是月出都,发潞河五百里,登泰山绝顶,作诗曰:『何处寻天下,培塿视古今』。已至岱顶观日,则曰:『海国寻常望,中原特创观』。又曰:『萧然何所怪,自弄两丸看』。其胸中浩落,不知何如也。

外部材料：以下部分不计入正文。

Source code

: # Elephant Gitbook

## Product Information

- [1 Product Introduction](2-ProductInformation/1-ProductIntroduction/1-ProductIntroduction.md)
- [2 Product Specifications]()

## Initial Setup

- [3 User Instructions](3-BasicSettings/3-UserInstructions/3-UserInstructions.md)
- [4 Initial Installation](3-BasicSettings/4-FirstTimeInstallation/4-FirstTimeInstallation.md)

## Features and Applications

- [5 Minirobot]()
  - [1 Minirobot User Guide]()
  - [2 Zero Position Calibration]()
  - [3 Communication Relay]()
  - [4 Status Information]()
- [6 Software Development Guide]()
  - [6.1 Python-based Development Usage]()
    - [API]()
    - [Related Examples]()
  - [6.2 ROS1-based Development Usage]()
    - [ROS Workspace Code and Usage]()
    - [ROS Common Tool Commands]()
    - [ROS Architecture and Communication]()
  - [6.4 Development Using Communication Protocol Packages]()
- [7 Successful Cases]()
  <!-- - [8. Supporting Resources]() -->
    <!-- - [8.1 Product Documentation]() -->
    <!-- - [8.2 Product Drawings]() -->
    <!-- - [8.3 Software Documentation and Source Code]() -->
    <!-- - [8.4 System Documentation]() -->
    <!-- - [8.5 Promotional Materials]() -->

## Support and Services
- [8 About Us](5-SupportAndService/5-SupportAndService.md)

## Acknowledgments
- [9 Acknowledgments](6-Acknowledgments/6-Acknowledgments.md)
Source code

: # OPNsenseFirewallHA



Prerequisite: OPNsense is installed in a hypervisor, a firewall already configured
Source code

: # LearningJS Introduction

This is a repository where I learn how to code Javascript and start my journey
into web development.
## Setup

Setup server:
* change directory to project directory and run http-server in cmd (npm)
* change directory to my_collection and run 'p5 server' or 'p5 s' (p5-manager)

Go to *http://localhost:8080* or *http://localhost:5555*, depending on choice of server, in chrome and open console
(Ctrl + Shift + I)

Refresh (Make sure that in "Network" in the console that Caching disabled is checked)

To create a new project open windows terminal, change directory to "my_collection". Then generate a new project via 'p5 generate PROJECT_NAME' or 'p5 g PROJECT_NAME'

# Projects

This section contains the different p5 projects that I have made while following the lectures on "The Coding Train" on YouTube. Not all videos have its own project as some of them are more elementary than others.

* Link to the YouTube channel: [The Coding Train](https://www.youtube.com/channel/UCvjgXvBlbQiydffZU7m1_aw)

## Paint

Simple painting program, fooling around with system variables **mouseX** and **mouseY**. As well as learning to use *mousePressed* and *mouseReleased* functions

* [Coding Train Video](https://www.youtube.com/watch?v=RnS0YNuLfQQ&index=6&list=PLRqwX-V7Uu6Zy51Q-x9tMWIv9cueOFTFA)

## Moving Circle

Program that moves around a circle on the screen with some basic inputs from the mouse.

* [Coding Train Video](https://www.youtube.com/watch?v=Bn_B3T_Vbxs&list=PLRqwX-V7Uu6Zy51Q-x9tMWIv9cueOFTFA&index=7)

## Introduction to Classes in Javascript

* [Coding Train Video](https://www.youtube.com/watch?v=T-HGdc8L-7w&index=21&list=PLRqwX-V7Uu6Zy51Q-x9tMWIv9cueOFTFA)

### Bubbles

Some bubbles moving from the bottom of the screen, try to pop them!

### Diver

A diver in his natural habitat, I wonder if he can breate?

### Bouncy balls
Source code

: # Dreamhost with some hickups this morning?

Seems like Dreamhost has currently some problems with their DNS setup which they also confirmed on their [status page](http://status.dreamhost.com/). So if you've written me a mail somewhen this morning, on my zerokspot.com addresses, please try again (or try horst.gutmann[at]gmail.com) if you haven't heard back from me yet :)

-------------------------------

冬至大涤,陈卧子、曹木上诸友日奉杖履,扪高探幽。尝曰:『大涤三洞,虽不必异人是栖,然使汉武闻而蹇裳,燕昭听而抵掌,何讵过乎』?又曰:『谢傅栖迟此山五十馀年,捉鼻拂巾,为司马主簿。使其时风鹤无灵,鞭流遂断,苍生之望,东山之恨,岂可复涤耶』?徘徊日夕,坐卧朱李几案之下者久之。已复黯然思别,屈指岁暮,料理松楸,迅于飞鸟。乃以覆被馀梦间就六诗录存山中,曰:『后有览者,知出处聚散之会未能无介于怀也』。将行矣,又为诸友絷维三日。会倪鸿宝祭酒来自山阴,持边信相示,悚然警听,未忽绝帆胥江。长至后十日,乃发。何羲兆、曹木上送至严滩,登钩台。先生萧然感叹,乃作诗曰:『鸟坠鱼惊风色紧,天下无山可高隐。萝裳荔带荷华冠,白日文螭化蚯蚓』。又曰:『从此辞君各千载,故园门前千尺海。海中疏岛千高驼,记得投竿双膝在』。既书此为别,并写双台八松以识分手。

洪谱:是岁作孝经大传(馀略同)。

十二年(己卯),先生年五十有五。

复还山守墓。以前疏批旨有「朋串」之语,乃于石养山中,垩庐之下,别构数椽,以列大雅。左曰十朋轩,轩不容■〈车慧〉,壁间位置曰管葛(管夷吾,颍上人;诸葛亮,南阳人)、曰郑董(郑国侨,郑人;董仲舒,广川人)、曰吴郭(吴季札,吴人;郭泰,介休人)、曰晏丙(晏婴,齐人;丙吉,鲁人)、曰张李(张良,禹州人;李泌,长安人)、曰黄王(黄宪,汝南人;王通,龙门人)、曰田羊(田叔,井陉人;羊祐,新泰人)、曰疏魏(疏广,峄人;魏舒,任城人)、曰管陶(管宁,临朐人;陶潜,灊阳人)、曰邴皇(邴原,齐人;皇甫谧,朝那人)、曰申阮(申屠蟠,陈留人;阮孝绪,尉氏人)、曰梅张(梅福,寿春人;张翰,吴郡人)、曰周沉(周磐,汝南人;沉麟士,武康人),凡二十六人。右曰九串阁,阁仅九尺,壁间位置曰屈贾(屈原,郢人;贾谊,洛阳人)、曰鲁李(鲁仲连,临淄人;李白,彰明人)、曰乐王(乐毅,灵寿人;王猛,北海人)、曰刘韩(刘向,彭城人;韩愈,南阳人)、曰汲魏(汲黯,濮阳人;魏徵,晋州人)、曰黄张(黄霸,阳夏人;张咏,濮州人)、曰五马(第五伦,长陵人;马周,茌平人)、曰高苏(高允,蓨人;苏颂,晋江人)、曰谢李(谢安,太康人;李纲,邵武人)、曰王白(王羲之,临沂人;白乐天,渭南人)、曰陆苏(陆贽,嘉兴人;苏轼,眉山人)、曰宋范(宋璟,南和人;范仲淹,吴人)、曰裴韩(裴度,闻喜人;韩琦,安阳人)、曰张赵(张九龄,曲江人;赵抃,西安人)、曰李马(李绦,赞皇人;司马光,夏县人),凡三十人。皆异代同风,韵实殊致,道鼎侪辈,递为宾师。赵邠卿之壁县四像,司空图之圹引群宾,聊有所契,託于同人,各系之以赞焉(洪谱略同)。

十三年(庚辰),先生年五十有六。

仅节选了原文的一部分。